#### Your objective:
In your output, repeat each entry exactly and include no pictures.

[Dataset items]
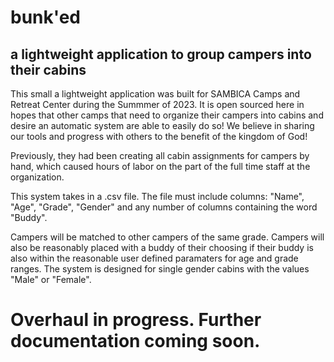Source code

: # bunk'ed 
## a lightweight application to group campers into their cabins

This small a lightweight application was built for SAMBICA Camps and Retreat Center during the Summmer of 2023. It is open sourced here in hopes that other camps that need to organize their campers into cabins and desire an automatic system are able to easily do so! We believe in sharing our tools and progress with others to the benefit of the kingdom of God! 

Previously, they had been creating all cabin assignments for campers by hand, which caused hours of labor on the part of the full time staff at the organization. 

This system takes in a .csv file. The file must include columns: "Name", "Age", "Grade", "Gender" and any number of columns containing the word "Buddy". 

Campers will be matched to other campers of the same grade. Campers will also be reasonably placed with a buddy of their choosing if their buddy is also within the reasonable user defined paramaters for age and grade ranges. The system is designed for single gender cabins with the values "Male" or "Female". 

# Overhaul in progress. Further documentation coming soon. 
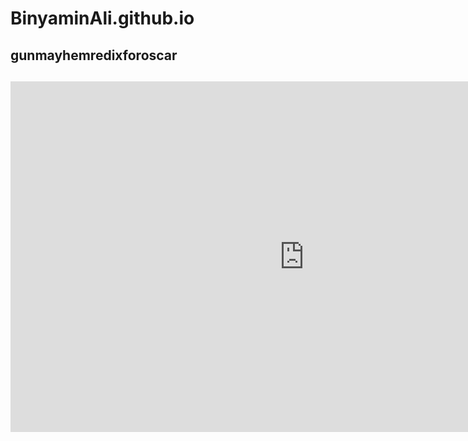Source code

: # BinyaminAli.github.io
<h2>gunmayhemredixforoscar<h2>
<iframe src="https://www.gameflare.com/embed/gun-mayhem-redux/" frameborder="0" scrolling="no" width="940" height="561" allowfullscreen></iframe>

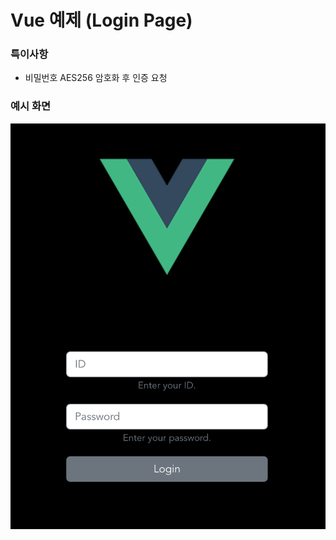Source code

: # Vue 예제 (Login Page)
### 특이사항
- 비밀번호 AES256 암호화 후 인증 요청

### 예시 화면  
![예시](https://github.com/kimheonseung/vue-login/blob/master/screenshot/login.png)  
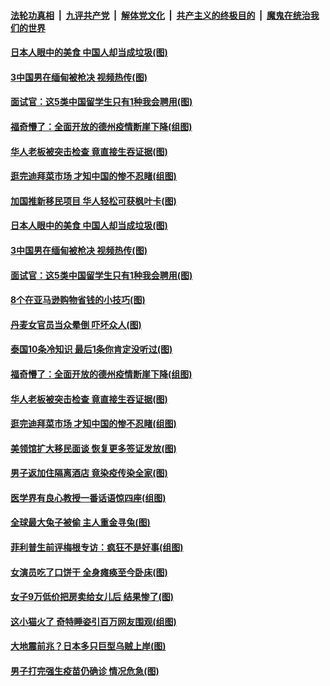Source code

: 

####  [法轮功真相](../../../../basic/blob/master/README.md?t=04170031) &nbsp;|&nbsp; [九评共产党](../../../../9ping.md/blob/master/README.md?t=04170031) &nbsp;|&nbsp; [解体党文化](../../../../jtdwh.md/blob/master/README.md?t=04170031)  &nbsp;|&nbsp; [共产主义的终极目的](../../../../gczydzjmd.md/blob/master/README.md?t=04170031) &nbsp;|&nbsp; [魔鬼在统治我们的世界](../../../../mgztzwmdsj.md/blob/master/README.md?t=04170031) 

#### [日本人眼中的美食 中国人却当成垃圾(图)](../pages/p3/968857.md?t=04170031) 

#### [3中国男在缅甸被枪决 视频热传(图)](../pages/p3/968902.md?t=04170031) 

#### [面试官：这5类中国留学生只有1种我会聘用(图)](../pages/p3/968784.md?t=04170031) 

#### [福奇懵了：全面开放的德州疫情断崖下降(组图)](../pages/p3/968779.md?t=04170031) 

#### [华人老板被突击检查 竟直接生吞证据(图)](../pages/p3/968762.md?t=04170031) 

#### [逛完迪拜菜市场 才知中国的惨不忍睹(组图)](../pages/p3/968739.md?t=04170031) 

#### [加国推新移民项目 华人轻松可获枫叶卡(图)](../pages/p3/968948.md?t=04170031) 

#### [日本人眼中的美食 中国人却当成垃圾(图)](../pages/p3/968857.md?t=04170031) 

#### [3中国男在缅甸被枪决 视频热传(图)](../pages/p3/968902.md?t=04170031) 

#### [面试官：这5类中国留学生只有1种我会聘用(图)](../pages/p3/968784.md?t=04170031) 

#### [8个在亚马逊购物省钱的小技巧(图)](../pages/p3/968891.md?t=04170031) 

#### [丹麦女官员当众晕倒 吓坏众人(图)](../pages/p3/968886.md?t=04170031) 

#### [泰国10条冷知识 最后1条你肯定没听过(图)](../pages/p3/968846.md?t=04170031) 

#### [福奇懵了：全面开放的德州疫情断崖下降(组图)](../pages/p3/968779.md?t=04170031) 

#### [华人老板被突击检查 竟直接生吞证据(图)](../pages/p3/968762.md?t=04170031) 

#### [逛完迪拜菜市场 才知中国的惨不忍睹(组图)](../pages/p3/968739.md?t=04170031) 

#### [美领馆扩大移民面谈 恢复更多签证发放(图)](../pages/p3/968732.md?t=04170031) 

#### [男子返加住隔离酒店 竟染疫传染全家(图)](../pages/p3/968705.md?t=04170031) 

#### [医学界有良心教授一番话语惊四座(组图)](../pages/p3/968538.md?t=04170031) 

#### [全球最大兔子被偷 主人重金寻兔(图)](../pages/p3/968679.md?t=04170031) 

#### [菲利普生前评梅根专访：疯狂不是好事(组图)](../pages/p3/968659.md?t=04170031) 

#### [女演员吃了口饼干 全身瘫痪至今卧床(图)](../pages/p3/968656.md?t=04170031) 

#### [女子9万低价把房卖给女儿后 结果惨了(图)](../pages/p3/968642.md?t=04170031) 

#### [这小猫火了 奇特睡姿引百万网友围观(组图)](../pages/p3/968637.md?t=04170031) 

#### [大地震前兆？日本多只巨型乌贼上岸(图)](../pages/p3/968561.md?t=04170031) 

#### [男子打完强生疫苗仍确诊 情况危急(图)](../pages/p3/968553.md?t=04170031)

#### Response to this task:
Source code

: # bunk'ed 
## a lightweight application to group campers into their cabins

This small a lightweight application was built for SAMBICA Camps and Retreat Center during the Summmer of 2023. It is open sourced here in hopes that other camps that need to organize their campers into cabins and desire an automatic system are able to easily do so! We believe in sharing our tools and progress with others to the benefit of the kingdom of God! 

Previously, they had been creating all cabin assignments for campers by hand, which caused hours of labor on the part of the full time staff at the organization. 

This system takes in a .csv file. The file must include columns: "Name", "Age", "Grade", "Gender" and any number of columns containing the word "Buddy". 

Campers will be matched to other campers of the same grade. Campers will also be reasonably placed with a buddy of their choosing if their buddy is also within the reasonable user defined paramaters for age and grade ranges. The system is designed for single gender cabins with the values "Male" or "Female". 

# Overhaul in progress. Further documentation coming soon. 
Source code

: # BinyaminAli.github.io
<h2>gunmayhemredixforoscar<h2>
<iframe src="https://www.gameflare.com/embed/gun-mayhem-redux/" frameborder="0" scrolling="no" width="940" height="561" allowfullscreen></iframe>

Source code

: # Vue 예제 (Login Page)
### 특이사항
- 비밀번호 AES256 암호화 후 인증 요청

### 예시 화면  
![예시](https://github.com/kimheonseung/vue-login/blob/master/screenshot/login.png)  
Source code

: 

####  [法轮功真相](../../../../basic/blob/master/README.md?t=04170031) &nbsp;|&nbsp; [九评共产党](../../../../9ping.md/blob/master/README.md?t=04170031) &nbsp;|&nbsp; [解体党文化](../../../../jtdwh.md/blob/master/README.md?t=04170031)  &nbsp;|&nbsp; [共产主义的终极目的](../../../../gczydzjmd.md/blob/master/README.md?t=04170031) &nbsp;|&nbsp; [魔鬼在统治我们的世界](../../../../mgztzwmdsj.md/blob/master/README.md?t=04170031) 

#### [日本人眼中的美食 中国人却当成垃圾(图)](../pages/p3/968857.md?t=04170031) 

#### [3中国男在缅甸被枪决 视频热传(图)](../pages/p3/968902.md?t=04170031) 

#### [面试官：这5类中国留学生只有1种我会聘用(图)](../pages/p3/968784.md?t=04170031) 

#### [福奇懵了：全面开放的德州疫情断崖下降(组图)](../pages/p3/968779.md?t=04170031) 

#### [华人老板被突击检查 竟直接生吞证据(图)](../pages/p3/968762.md?t=04170031) 

#### [逛完迪拜菜市场 才知中国的惨不忍睹(组图)](../pages/p3/968739.md?t=04170031) 

#### [加国推新移民项目 华人轻松可获枫叶卡(图)](../pages/p3/968948.md?t=04170031) 

#### [日本人眼中的美食 中国人却当成垃圾(图)](../pages/p3/968857.md?t=04170031) 

#### [3中国男在缅甸被枪决 视频热传(图)](../pages/p3/968902.md?t=04170031) 

#### [面试官：这5类中国留学生只有1种我会聘用(图)](../pages/p3/968784.md?t=04170031) 

#### [8个在亚马逊购物省钱的小技巧(图)](../pages/p3/968891.md?t=04170031) 

#### [丹麦女官员当众晕倒 吓坏众人(图)](../pages/p3/968886.md?t=04170031) 

#### [泰国10条冷知识 最后1条你肯定没听过(图)](../pages/p3/968846.md?t=04170031) 

#### [福奇懵了：全面开放的德州疫情断崖下降(组图)](../pages/p3/968779.md?t=04170031) 

#### [华人老板被突击检查 竟直接生吞证据(图)](../pages/p3/968762.md?t=04170031) 

#### [逛完迪拜菜市场 才知中国的惨不忍睹(组图)](../pages/p3/968739.md?t=04170031) 

#### [美领馆扩大移民面谈 恢复更多签证发放(图)](../pages/p3/968732.md?t=04170031) 

#### [男子返加住隔离酒店 竟染疫传染全家(图)](../pages/p3/968705.md?t=04170031) 

#### [医学界有良心教授一番话语惊四座(组图)](../pages/p3/968538.md?t=04170031) 

#### [全球最大兔子被偷 主人重金寻兔(图)](../pages/p3/968679.md?t=04170031) 

#### [菲利普生前评梅根专访：疯狂不是好事(组图)](../pages/p3/968659.md?t=04170031) 

#### [女演员吃了口饼干 全身瘫痪至今卧床(图)](../pages/p3/968656.md?t=04170031) 

#### [女子9万低价把房卖给女儿后 结果惨了(图)](../pages/p3/968642.md?t=04170031) 

#### [这小猫火了 奇特睡姿引百万网友围观(组图)](../pages/p3/968637.md?t=04170031) 

#### [大地震前兆？日本多只巨型乌贼上岸(图)](../pages/p3/968561.md?t=04170031) 

#### [男子打完强生疫苗仍确诊 情况危急(图)](../pages/p3/968553.md?t=04170031)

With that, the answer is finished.